Work task >>
Take the line containing "## COMMANDS" and every line after it to the end of the data, and write them out exactly as they appear.

Stored data >>
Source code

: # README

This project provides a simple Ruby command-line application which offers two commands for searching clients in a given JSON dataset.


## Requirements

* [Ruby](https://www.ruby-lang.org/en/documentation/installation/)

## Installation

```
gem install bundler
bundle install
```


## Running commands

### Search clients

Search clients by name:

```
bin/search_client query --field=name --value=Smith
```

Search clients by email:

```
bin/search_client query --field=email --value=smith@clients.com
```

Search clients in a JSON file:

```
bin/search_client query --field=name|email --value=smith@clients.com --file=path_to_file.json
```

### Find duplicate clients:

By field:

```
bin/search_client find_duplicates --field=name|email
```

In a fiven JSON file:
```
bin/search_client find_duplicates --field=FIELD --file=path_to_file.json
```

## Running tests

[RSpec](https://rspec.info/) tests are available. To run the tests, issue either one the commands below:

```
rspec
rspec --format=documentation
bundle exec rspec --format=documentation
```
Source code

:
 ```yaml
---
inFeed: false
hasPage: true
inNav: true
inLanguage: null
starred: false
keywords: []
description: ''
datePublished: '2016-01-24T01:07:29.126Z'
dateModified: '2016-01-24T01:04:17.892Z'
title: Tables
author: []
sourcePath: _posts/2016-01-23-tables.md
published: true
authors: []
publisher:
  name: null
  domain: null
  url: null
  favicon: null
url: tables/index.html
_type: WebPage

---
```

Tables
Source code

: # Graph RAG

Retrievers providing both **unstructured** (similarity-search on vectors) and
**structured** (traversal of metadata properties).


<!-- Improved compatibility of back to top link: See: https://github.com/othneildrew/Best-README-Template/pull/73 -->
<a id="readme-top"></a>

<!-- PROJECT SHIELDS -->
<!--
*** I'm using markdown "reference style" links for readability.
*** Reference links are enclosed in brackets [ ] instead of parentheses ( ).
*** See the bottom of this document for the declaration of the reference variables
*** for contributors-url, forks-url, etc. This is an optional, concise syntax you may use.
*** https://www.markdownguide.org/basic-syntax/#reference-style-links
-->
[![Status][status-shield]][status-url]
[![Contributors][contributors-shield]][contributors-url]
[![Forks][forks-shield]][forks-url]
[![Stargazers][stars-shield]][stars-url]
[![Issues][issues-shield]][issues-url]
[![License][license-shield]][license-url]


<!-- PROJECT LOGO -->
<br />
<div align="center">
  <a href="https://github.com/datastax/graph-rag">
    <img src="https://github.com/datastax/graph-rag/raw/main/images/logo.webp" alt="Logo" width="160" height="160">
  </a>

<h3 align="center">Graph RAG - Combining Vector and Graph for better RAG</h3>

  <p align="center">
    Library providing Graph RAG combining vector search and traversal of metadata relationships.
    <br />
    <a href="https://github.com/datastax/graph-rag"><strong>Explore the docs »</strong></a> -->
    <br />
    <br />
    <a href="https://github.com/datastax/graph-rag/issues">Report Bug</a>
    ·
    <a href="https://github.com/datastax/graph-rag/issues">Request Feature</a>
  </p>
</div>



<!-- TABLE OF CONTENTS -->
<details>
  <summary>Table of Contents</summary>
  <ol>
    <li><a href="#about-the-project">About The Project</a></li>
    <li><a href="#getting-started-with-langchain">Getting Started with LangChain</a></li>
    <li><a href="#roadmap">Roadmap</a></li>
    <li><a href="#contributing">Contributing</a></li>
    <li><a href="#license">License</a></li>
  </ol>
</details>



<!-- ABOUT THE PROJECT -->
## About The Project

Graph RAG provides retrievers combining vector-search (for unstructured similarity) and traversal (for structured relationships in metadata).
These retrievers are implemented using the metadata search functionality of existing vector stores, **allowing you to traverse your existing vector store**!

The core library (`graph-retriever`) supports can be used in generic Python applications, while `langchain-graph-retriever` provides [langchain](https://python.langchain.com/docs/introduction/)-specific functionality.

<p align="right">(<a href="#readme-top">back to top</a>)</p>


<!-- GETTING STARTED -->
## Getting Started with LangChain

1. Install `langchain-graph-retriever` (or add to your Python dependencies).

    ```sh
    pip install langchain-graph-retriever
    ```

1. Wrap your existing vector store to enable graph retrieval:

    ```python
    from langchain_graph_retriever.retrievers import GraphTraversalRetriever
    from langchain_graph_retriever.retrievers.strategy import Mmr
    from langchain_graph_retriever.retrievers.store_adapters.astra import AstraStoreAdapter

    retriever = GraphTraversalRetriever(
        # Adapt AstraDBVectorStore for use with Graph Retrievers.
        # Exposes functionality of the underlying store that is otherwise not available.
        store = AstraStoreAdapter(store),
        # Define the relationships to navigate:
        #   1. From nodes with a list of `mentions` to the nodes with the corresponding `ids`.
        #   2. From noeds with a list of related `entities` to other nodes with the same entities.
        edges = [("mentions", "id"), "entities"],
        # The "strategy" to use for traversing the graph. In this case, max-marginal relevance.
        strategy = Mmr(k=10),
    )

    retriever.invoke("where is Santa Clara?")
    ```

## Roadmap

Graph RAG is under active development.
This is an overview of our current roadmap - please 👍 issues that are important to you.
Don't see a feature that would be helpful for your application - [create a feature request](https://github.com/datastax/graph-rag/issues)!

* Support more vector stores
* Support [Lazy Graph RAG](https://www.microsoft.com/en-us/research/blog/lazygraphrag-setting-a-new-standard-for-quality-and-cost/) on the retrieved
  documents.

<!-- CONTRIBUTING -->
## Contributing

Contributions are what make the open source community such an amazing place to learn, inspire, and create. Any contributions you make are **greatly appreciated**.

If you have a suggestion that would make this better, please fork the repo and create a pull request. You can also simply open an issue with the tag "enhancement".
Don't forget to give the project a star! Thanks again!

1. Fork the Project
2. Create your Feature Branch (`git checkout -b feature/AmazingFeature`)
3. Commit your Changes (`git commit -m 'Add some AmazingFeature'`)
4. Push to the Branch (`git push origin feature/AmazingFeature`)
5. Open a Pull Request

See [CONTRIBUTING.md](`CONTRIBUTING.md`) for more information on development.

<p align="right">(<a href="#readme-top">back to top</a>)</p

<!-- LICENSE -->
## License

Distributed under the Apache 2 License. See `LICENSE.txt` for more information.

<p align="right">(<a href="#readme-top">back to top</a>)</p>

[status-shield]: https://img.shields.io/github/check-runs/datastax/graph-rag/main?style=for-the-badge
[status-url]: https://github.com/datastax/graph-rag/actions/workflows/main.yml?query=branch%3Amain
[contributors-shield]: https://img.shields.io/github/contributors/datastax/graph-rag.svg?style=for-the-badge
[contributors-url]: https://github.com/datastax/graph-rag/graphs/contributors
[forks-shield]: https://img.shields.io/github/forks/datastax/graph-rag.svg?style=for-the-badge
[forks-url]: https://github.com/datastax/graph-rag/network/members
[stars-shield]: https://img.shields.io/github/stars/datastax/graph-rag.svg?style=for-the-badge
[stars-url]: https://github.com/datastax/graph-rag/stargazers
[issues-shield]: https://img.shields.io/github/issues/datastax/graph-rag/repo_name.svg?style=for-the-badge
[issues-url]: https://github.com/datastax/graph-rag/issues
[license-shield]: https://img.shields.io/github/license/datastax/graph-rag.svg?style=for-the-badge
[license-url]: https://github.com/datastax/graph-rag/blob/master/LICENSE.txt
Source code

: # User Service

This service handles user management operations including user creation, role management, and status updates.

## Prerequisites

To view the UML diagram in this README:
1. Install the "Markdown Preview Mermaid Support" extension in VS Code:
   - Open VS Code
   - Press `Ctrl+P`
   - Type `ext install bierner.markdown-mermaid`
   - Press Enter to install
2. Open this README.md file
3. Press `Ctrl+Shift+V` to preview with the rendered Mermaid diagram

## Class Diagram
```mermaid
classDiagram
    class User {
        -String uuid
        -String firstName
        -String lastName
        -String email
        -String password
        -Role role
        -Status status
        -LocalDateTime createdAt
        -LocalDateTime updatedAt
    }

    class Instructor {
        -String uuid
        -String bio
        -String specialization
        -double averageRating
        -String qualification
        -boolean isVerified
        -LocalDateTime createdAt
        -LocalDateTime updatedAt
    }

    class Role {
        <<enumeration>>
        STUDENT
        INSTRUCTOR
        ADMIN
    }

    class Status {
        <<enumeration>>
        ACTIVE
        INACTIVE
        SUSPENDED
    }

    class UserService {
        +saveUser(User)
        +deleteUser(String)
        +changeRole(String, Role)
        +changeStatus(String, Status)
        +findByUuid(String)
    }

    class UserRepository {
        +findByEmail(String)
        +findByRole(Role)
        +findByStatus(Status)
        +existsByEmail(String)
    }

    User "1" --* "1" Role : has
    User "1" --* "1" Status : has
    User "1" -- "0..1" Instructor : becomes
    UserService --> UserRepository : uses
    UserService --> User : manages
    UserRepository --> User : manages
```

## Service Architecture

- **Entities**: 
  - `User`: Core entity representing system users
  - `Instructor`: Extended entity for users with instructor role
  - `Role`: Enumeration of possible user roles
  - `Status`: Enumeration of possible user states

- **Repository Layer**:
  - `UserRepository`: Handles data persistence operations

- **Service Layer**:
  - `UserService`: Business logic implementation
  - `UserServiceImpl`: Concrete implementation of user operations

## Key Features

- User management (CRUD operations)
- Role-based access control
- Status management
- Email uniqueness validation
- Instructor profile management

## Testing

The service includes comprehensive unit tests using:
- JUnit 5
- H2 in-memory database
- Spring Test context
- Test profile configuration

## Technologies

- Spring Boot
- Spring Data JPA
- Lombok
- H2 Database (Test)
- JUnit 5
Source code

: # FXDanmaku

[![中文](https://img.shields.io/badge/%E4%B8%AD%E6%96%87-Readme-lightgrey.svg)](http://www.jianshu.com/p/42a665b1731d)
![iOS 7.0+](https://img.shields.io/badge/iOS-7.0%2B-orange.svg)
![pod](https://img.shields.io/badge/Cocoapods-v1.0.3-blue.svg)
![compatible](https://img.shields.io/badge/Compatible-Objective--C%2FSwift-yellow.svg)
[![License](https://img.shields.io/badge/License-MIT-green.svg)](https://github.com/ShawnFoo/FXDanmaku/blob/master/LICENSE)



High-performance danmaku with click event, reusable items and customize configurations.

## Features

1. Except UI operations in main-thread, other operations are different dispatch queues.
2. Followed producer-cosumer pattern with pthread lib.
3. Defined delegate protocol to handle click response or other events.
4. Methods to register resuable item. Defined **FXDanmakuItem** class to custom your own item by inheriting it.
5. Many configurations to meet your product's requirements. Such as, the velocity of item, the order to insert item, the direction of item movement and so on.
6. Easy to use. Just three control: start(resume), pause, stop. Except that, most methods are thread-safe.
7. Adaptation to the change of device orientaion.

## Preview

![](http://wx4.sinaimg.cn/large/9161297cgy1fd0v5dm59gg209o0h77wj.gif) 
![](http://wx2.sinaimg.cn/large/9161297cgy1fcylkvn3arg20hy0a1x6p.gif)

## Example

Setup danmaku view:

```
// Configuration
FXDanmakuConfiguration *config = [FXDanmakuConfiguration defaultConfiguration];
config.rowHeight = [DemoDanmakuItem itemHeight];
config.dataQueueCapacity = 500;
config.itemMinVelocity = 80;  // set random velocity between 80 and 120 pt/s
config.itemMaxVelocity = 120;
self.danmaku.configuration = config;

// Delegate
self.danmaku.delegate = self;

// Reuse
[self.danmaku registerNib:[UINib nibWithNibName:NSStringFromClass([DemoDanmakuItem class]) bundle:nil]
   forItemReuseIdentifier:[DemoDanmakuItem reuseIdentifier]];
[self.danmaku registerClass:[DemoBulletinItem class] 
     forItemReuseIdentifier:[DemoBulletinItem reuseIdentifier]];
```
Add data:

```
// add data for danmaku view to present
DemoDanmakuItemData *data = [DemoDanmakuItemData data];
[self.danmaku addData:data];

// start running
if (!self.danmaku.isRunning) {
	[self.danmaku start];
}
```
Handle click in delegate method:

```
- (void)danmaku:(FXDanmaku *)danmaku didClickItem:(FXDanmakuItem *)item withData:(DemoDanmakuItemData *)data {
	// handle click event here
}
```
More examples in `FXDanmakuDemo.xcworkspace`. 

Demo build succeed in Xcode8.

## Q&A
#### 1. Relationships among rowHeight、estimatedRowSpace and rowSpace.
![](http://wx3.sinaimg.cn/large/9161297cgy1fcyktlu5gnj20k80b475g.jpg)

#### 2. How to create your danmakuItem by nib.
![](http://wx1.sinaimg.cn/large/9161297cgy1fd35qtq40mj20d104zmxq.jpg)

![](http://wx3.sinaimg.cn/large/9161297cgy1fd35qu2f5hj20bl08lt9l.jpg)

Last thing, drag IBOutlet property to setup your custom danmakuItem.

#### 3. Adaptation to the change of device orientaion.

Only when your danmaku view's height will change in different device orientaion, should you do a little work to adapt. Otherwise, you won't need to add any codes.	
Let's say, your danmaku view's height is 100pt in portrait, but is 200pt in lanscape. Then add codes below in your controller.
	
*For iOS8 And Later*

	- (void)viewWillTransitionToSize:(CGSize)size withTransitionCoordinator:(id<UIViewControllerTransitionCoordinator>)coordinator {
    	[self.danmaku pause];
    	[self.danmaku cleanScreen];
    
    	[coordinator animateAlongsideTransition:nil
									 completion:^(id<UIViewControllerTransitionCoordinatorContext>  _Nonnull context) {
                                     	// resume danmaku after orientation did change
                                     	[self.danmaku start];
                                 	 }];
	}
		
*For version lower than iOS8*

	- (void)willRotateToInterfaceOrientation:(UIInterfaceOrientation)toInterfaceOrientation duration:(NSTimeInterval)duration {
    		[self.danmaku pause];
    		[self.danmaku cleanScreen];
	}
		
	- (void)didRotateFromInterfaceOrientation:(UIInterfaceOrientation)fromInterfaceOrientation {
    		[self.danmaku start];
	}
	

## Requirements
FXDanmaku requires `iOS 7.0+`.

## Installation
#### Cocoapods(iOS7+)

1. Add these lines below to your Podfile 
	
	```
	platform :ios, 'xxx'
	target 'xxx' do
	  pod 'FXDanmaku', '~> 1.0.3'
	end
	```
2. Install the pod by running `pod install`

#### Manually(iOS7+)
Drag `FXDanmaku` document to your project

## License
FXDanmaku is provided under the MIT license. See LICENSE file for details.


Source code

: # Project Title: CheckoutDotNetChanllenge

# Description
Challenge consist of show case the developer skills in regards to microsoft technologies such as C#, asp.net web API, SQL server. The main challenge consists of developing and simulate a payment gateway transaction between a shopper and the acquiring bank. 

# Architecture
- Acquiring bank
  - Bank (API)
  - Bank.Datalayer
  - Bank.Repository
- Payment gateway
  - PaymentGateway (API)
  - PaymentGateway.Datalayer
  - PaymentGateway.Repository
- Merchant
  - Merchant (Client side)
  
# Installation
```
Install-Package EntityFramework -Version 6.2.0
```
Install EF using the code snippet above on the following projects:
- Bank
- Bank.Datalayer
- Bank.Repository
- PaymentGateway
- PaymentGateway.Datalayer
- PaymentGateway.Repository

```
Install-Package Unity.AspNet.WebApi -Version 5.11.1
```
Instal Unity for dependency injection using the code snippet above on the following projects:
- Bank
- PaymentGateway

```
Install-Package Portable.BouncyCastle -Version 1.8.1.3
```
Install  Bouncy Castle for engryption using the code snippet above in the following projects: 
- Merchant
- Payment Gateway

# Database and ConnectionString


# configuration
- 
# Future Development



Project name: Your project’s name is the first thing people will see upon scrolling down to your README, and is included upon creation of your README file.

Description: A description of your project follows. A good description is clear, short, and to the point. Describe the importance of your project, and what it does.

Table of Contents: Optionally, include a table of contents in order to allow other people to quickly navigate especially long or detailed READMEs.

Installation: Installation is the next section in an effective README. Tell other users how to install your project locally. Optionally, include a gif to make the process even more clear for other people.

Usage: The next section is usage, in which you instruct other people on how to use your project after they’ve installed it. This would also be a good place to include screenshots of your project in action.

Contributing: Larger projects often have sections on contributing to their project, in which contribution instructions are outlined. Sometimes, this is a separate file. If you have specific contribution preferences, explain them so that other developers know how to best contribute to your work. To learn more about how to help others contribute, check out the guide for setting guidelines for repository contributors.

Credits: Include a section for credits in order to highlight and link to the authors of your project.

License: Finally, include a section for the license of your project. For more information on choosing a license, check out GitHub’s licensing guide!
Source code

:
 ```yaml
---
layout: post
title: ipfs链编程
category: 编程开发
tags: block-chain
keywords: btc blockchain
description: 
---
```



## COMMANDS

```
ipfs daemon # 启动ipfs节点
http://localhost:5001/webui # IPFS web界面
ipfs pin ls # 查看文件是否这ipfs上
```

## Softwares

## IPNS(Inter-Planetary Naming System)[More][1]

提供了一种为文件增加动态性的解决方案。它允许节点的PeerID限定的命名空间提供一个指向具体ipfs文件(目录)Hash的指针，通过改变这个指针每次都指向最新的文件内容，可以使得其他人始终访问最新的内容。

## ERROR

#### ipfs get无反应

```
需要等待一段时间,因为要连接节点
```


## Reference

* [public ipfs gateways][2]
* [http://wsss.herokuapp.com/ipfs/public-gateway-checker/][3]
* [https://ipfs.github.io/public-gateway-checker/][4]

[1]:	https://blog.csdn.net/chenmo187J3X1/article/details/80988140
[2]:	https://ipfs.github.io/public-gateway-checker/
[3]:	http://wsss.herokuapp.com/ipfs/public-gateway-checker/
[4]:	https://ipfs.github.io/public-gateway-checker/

Task solution >>
## COMMANDS

```
ipfs daemon # 启动ipfs节点
http://localhost:5001/webui # IPFS web界面
ipfs pin ls # 查看文件是否这ipfs上
```

## Softwares

## IPNS(Inter-Planetary Naming System)[More][1]

提供了一种为文件增加动态性的解决方案。它允许节点的PeerID限定的命名空间提供一个指向具体ipfs文件(目录)Hash的指针，通过改变这个指针每次都指向最新的文件内容，可以使得其他人始终访问最新的内容。

## ERROR

#### ipfs get无反应

```
需要等待一段时间,因为要连接节点
```


## Reference

* [public ipfs gateways][2]
* [http://wsss.herokuapp.com/ipfs/public-gateway-checker/][3]
* [https://ipfs.github.io/public-gateway-checker/][4]

[1]:	https://blog.csdn.net/chenmo187J3X1/article/details/80988140
[2]:	https://ipfs.github.io/public-gateway-checker/
[3]:	http://wsss.herokuapp.com/ipfs/public-gateway-checker/
[4]:	https://ipfs.github.io/public-gateway-checker/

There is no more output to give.